InVentiv Health ($VTIV) has regularly found itself in the spotlight with its acquisitions of various contract research divisions--from PharmaNet and SDI Health to Kforce. But while most will laud InVentiv for it, a credit rating service thinks some of InVentiv's purchase decisions could come back to haunt the contract research organization and its investors.
Moody's Investors Service, a division of the Moody's Corporation, downgraded the ratings outlook for InVentiv from stable to negative. The reason: InVentiv's decision to acquire PharmaNet last year may not pan out well in 2012, as Moody's explains in a statement.
"Given both industry-wide headwinds, such as pricing pressure, as well as inVentiv specific challenges, such as integration and project delays, Moody's is concerned about continued underperformance of that business."
Within the first 6 months of 2012, Moody's expects InVentiv to experience a significant cash burn "due to the timing of bond payments, credit amendment fees, cash severance and costs to achieve synergies, bonuses and acquisitions."

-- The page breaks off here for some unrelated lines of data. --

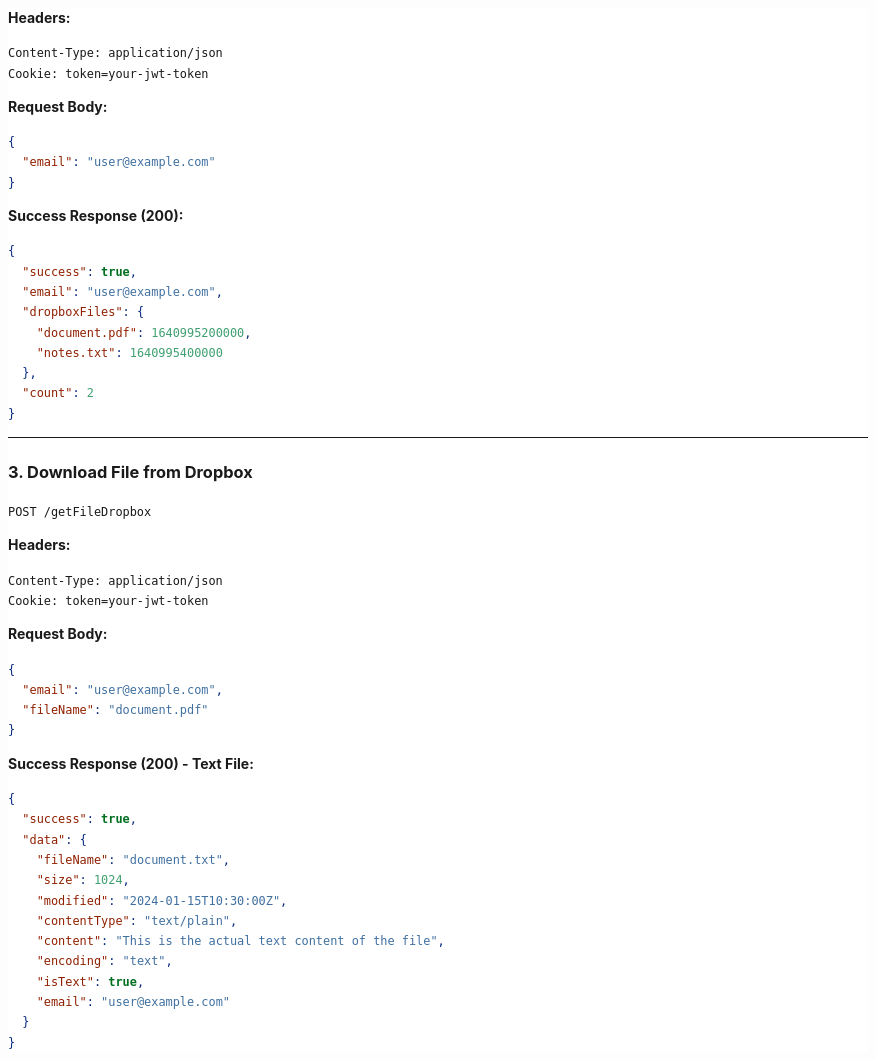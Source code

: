 **Headers:**
```
Content-Type: application/json
Cookie: token=your-jwt-token
```

**Request Body:**
```json
{
  "email": "user@example.com"
}
```

**Success Response (200):**
```json
{
  "success": true,
  "email": "user@example.com",
  "dropboxFiles": {
    "document.pdf": 1640995200000,
    "notes.txt": 1640995400000
  },
  "count": 2
}
```

---

### 3. **Download File from Dropbox**
```http
POST /getFileDropbox
```

**Headers:**
```
Content-Type: application/json
Cookie: token=your-jwt-token
```

**Request Body:**
```json
{
  "email": "user@example.com",
  "fileName": "document.pdf"
}
```

**Success Response (200) - Text File:**
```json
{
  "success": true,
  "data": {
    "fileName": "document.txt",
    "size": 1024,
    "modified": "2024-01-15T10:30:00Z",
    "contentType": "text/plain",
    "content": "This is the actual text content of the file",
    "encoding": "text",
    "isText": true,
    "email": "user@example.com"
  }
}
```
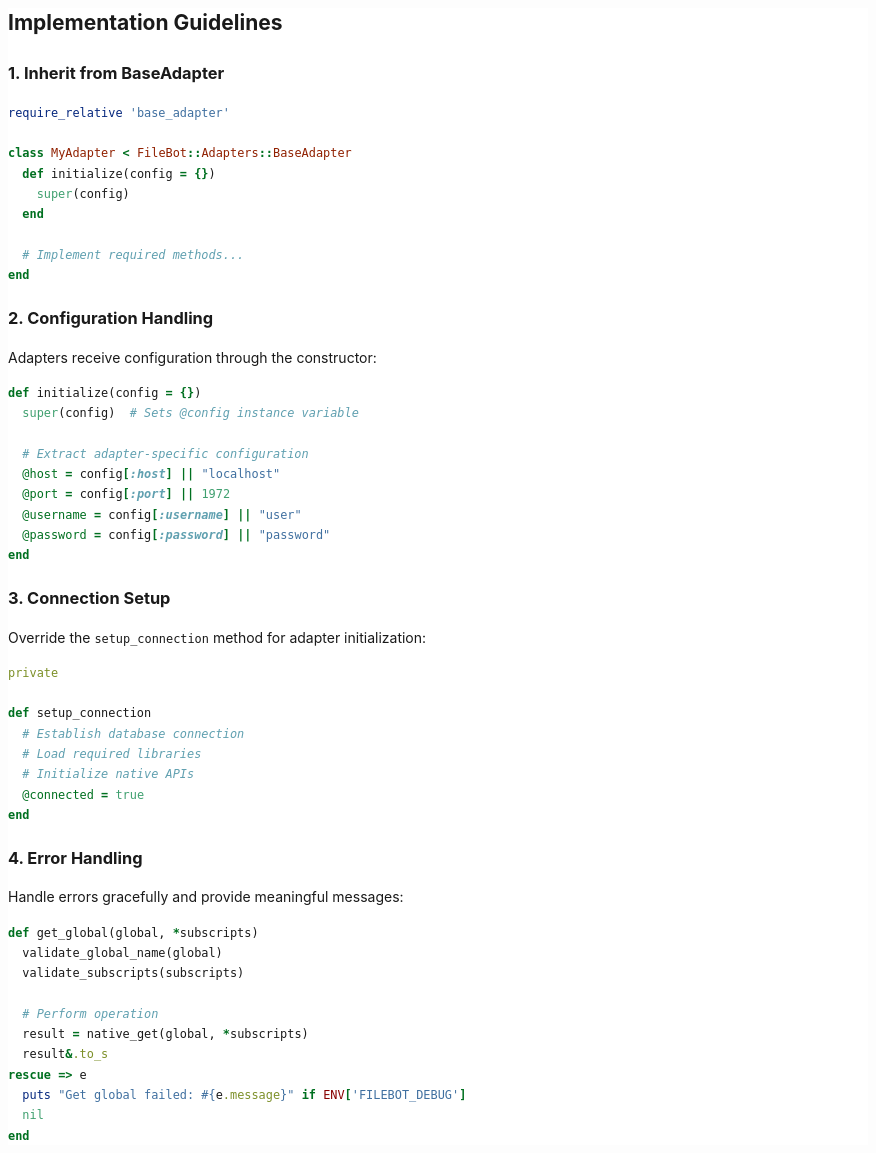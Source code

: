 ## Implementation Guidelines

### 1. Inherit from BaseAdapter

```ruby
require_relative 'base_adapter'

class MyAdapter < FileBot::Adapters::BaseAdapter
  def initialize(config = {})
    super(config)
  end
  
  # Implement required methods...
end
```

### 2. Configuration Handling

Adapters receive configuration through the constructor:

```ruby
def initialize(config = {})
  super(config)  # Sets @config instance variable
  
  # Extract adapter-specific configuration
  @host = config[:host] || "localhost"
  @port = config[:port] || 1972
  @username = config[:username] || "user"
  @password = config[:password] || "password"
end
```

### 3. Connection Setup

Override the `setup_connection` method for adapter initialization:

```ruby
private

def setup_connection
  # Establish database connection
  # Load required libraries
  # Initialize native APIs
  @connected = true
end
```

### 4. Error Handling

Handle errors gracefully and provide meaningful messages:

```ruby
def get_global(global, *subscripts)
  validate_global_name(global)
  validate_subscripts(subscripts)
  
  # Perform operation
  result = native_get(global, *subscripts)
  result&.to_s
rescue => e
  puts "Get global failed: #{e.message}" if ENV['FILEBOT_DEBUG']
  nil
end
```
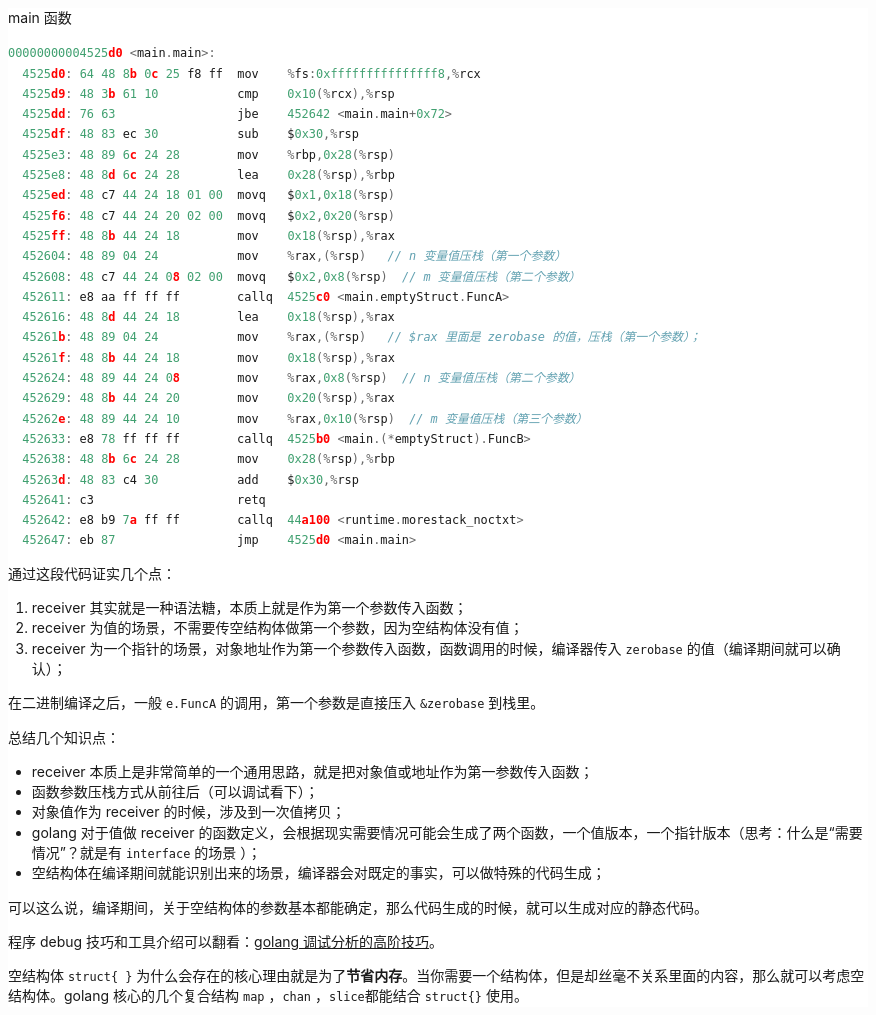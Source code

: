 main 函数

```go
00000000004525d0 <main.main>:
  4525d0: 64 48 8b 0c 25 f8 ff  mov    %fs:0xfffffffffffffff8,%rcx
  4525d9: 48 3b 61 10           cmp    0x10(%rcx),%rsp
  4525dd: 76 63                 jbe    452642 <main.main+0x72>
  4525df: 48 83 ec 30           sub    $0x30,%rsp
  4525e3: 48 89 6c 24 28        mov    %rbp,0x28(%rsp)
  4525e8: 48 8d 6c 24 28        lea    0x28(%rsp),%rbp
  4525ed: 48 c7 44 24 18 01 00  movq   $0x1,0x18(%rsp)
  4525f6: 48 c7 44 24 20 02 00  movq   $0x2,0x20(%rsp)
  4525ff: 48 8b 44 24 18        mov    0x18(%rsp),%rax
  452604: 48 89 04 24           mov    %rax,(%rsp)   // n 变量值压栈（第一个参数）
  452608: 48 c7 44 24 08 02 00  movq   $0x2,0x8(%rsp)  // m 变量值压栈（第二个参数）
  452611: e8 aa ff ff ff        callq  4525c0 <main.emptyStruct.FuncA>
  452616: 48 8d 44 24 18        lea    0x18(%rsp),%rax
  45261b: 48 89 04 24           mov    %rax,(%rsp)   // $rax 里面是 zerobase 的值，压栈（第一个参数）；
  45261f: 48 8b 44 24 18        mov    0x18(%rsp),%rax
  452624: 48 89 44 24 08        mov    %rax,0x8(%rsp)  // n 变量值压栈（第二个参数）
  452629: 48 8b 44 24 20        mov    0x20(%rsp),%rax
  45262e: 48 89 44 24 10        mov    %rax,0x10(%rsp)  // m 变量值压栈（第三个参数）
  452633: e8 78 ff ff ff        callq  4525b0 <main.(*emptyStruct).FuncB>
  452638: 48 8b 6c 24 28        mov    0x28(%rsp),%rbp
  45263d: 48 83 c4 30           add    $0x30,%rsp
  452641: c3                    retq   
  452642: e8 b9 7a ff ff        callq  44a100 <runtime.morestack_noctxt>
  452647: eb 87                 jmp    4525d0 <main.main>
```

通过这段代码证实几个点：

1. receiver 其实就是一种语法糖，本质上就是作为第一个参数传入函数；
2. receiver 为值的场景，不需要传空结构体做第一个参数，因为空结构体没有值；
3. receiver 为一个指针的场景，对象地址作为第一个参数传入函数，函数调用的时候，编译器传入 `zerobase` 的值（编译期间就可以确认）；

在二进制编译之后，一般 `e.FuncA` 的调用，第一个参数是直接压入 `&zerobase` 到栈里。

总结几个知识点：

- receiver 本质上是非常简单的一个通用思路，就是把对象值或地址作为第一参数传入函数；
- 函数参数压栈方式从前往后（可以调试看下）；
- 对象值作为 receiver 的时候，涉及到一次值拷贝；
- golang 对于值做 receiver 的函数定义，会根据现实需要情况可能会生成了两个函数，一个值版本，一个指针版本（思考：什么是“需要情况”？就是有 `interface` 的场景 ）；
- 空结构体在编译期间就能识别出来的场景，编译器会对既定的事实，可以做特殊的代码生成；

可以这么说，编译期间，关于空结构体的参数基本都能确定，那么代码生成的时候，就可以生成对应的静态代码。

程序 debug 技巧和工具介绍可以翻看：[golang 调试分析的高阶技巧](http://mp.weixin.qq.com/s?__biz=MzU2MDcwNTg3OA==&mid=2247484104&idx=1&sn=082bfb51db063d80aaa1ff2fb05bcae1&chksm=fc02baf1cb7533e767bc7c39dcc4178157dc36ad62efc90c0e084d2f13f86b571a00bbff0a8e&scene=21#wechat_redirect)。



空结构体 `struct{ }` 为什么会存在的核心理由就是为了**节省内存**。当你需要一个结构体，但是却丝毫不关系里面的内容，那么就可以考虑空结构体。golang 核心的几个复合结构 `map` ，`chan` ，`slice`都能结合 `struct{}` 使用。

What harms InVentiv's rating in Moody's eyes is the potential of project cancellations, pharma consolidation and generic product competition--things that other CROs face on a regular basis. But as Moody and Outsourcing-Pharma note, InVentiv's size and diverse offerings are certainly on its side, so long as the company takes advantage of potential cross-selling opportunities and maintains strong business relationships.